Vous avez recruté une main-d'oeuvre que personne ne gère
Chaque agent IA que vous déployez est un travailleur muni d'une clé d'accès à vos systèmes. Il se connecte, lit des données, appelle d'autres services et agit sans qu'une personne ne le surveille. La différence, c'est que personne dans l'entreprise ne le considère comme un membre du personnel, et donc personne ne lui applique les contrôles qu'il appliquerait à un salarié.
Les chiffres sont désormais difficiles à ignorer. KPMG indique que les identités non humaines, c'est-à-dire les comptes de service, les clés API, les identifiants d'automatisation et les agents IA qui tournent au sein de l'entreprise, dépassent les utilisateurs humains dans un rapport pouvant atteindre 80 contre 1 dans les grandes organisations. La recherche du secteur constate que 47 pour cent de ces identités ont plus d'un an sans aucune rotation d'identifiants, et que la grande majorité détiennent bien plus d'accès qu'elles n'en auront jamais besoin.

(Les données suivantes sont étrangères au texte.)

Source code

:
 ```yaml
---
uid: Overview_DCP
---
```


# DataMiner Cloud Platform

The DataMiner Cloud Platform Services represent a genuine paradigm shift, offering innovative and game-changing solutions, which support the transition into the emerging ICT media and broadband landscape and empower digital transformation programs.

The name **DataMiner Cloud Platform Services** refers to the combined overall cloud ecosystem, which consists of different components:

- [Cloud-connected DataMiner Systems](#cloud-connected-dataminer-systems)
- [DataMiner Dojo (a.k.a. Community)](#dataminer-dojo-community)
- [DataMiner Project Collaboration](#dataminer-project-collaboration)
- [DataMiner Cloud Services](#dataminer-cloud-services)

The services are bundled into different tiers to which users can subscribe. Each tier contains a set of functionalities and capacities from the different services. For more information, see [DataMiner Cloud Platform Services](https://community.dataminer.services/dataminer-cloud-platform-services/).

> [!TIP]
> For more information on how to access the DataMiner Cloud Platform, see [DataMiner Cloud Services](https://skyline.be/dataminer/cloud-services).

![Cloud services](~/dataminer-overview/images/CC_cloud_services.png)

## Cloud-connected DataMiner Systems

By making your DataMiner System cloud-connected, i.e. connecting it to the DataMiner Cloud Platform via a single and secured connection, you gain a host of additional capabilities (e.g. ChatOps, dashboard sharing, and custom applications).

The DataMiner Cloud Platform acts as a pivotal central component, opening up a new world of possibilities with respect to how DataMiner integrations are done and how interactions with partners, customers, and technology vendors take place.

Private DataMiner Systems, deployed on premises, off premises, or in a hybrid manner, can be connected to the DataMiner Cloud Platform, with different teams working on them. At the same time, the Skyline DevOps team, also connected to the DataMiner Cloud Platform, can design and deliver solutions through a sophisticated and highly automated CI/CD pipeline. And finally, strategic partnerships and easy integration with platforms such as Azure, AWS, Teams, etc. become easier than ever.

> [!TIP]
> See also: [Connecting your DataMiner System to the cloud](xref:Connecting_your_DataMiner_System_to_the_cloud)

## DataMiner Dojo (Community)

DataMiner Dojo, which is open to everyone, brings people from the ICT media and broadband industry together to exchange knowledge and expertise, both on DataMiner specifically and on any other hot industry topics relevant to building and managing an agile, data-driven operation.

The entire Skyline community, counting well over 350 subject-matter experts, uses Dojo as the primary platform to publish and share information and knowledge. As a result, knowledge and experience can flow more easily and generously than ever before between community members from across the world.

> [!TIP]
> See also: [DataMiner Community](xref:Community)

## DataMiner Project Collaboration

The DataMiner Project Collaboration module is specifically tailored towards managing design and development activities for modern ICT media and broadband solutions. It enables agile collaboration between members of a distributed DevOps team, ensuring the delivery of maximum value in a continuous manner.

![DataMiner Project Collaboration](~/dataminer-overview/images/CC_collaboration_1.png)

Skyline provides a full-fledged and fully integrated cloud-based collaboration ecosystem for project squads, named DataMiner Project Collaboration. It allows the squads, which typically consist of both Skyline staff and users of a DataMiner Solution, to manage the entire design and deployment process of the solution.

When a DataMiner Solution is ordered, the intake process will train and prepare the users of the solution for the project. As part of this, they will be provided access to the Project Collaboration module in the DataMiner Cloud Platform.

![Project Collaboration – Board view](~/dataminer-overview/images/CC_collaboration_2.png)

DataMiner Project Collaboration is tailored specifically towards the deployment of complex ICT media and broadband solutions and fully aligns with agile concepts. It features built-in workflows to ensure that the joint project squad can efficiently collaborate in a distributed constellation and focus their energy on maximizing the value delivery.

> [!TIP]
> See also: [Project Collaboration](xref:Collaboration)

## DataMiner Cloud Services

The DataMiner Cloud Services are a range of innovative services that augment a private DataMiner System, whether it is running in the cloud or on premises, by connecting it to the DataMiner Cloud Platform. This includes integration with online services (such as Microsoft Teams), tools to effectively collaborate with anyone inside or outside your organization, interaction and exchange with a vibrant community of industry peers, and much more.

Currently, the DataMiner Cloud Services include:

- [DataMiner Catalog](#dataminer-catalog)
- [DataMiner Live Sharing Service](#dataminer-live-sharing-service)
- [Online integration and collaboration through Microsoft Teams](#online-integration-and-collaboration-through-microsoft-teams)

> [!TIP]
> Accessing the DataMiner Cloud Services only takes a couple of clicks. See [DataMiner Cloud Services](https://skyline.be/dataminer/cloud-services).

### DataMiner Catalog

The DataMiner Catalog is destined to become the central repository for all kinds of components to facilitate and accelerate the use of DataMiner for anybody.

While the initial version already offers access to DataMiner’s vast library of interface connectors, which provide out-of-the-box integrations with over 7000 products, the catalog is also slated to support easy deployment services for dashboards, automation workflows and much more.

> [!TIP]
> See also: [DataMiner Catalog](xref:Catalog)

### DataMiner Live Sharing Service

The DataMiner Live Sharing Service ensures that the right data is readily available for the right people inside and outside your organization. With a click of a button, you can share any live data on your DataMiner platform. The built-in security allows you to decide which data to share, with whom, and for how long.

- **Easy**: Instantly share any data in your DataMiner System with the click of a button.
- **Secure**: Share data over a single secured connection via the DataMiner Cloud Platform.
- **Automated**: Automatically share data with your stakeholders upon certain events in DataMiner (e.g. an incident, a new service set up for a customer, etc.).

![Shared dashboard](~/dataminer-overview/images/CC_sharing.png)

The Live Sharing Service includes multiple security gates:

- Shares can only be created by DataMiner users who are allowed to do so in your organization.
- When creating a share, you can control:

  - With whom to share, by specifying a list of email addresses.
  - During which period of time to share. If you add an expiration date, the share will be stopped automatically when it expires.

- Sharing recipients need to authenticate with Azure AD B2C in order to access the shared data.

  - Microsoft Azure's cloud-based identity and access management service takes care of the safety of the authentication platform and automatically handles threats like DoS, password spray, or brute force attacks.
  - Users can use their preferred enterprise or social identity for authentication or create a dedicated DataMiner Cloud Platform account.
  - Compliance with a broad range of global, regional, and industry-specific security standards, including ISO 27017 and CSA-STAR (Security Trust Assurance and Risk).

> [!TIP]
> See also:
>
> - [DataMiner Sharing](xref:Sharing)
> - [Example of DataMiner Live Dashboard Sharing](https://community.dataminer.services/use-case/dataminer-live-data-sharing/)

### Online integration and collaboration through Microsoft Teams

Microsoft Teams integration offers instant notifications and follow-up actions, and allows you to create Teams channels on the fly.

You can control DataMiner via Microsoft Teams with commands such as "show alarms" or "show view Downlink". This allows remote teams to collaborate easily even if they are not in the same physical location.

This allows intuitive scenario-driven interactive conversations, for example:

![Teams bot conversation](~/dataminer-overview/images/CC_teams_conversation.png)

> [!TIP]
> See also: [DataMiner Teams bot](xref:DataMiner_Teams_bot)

La chaîne d'approvisionnement des agents est désormais une surface d'attaque
Les agents modernes ne travaillent pas seuls. Ils intègrent des compétences, des extensions et des connecteurs issus de places de marché partagées, chacun étant un paquet ayant accès à vos données et à vos systèmes. Cette commodité est aussi une porte d'entrée. Quand vous installez une compétence, vous héritez de tout ce que son auteur y a placé.
Ce n'est plus théorique. Dans une place de marché de compétences d'agents largement utilisée, des chercheurs en sécurité ont trouvé qu'environ une compétence publiée sur cinq avait été transformée en arme, et que plus d'un tiers présentaient au moins une faille de sécurité, de l'injection d'invite aux secrets exposés. Les agents autonomes représentent déjà environ un incident de sécurité IA signalé sur huit, et la plupart des entreprises déclarent avoir connu au moins un incident lié à un agent au cours de l'année écoulée.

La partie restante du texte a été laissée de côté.